- Task objective -
Exact copy required. Repeat the records, but keep the pictures out.

***** Source information *****

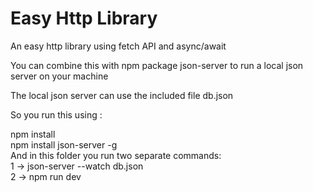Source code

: # Easy Http Library

An easy http library using fetch API and async/await<br />

You can combine this with npm package json-server to run a local json server on your machine<br />

The local json server can use the included file db.json<br />

So you run this using :<br />

npm install<br />
npm install json-server -g<br />
And in this folder you run two separate commands:<br />
1 -> json-server --watch db.json<br />
2 -> npm run dev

*****

- Solution for this task -
Source code

: # Easy Http Library

An easy http library using fetch API and async/await<br />

You can combine this with npm package json-server to run a local json server on your machine<br />

The local json server can use the included file db.json<br />

So you run this using :<br />

npm install<br />
npm install json-server -g<br />
And in this folder you run two separate commands:<br />
1 -> json-server --watch db.json<br />
2 -> npm run dev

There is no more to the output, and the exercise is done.